Start of Input records

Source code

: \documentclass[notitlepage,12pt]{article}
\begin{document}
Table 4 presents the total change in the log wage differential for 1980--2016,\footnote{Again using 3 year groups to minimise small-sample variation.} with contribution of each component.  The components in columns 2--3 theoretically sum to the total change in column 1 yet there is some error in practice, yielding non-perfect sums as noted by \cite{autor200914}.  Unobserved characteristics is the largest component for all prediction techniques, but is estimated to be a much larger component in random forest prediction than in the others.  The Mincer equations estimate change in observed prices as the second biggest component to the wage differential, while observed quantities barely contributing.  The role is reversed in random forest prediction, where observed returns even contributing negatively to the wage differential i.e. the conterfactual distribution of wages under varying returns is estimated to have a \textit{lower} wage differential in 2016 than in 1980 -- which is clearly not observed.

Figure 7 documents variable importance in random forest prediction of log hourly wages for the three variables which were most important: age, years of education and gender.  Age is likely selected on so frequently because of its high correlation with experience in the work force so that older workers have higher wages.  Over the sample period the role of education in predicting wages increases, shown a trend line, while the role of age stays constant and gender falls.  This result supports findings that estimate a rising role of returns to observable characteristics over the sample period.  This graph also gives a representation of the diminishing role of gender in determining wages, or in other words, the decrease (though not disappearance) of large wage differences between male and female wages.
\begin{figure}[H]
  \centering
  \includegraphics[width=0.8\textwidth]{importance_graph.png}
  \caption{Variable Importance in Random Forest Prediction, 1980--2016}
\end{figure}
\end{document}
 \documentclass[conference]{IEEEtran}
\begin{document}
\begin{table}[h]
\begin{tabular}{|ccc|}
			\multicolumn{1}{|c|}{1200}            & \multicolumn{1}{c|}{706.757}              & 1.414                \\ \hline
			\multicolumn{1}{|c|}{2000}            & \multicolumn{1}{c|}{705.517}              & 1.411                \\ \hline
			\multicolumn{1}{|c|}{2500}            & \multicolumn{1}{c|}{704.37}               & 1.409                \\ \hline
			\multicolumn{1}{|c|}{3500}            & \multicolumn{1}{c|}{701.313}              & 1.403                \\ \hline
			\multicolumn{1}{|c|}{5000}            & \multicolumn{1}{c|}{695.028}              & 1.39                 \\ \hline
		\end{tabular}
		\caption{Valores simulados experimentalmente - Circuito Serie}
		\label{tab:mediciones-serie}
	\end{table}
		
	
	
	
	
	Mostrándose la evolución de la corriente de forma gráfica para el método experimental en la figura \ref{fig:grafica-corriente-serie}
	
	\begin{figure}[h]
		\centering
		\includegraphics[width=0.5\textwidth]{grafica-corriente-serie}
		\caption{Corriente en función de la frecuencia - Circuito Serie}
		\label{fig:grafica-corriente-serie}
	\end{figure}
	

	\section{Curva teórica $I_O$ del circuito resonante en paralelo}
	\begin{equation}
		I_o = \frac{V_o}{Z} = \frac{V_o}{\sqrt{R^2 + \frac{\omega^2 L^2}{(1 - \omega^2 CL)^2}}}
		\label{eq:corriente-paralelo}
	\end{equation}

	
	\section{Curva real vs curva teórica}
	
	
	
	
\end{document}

End of Input records

== Work item ==
Go back to the data above and please quote exactly, and only, the lines from the line with "real vs curva" through its last line.

== Solution to this problem ==
	\section{Curva real vs curva teórica}
	
	
	
	
\end{document}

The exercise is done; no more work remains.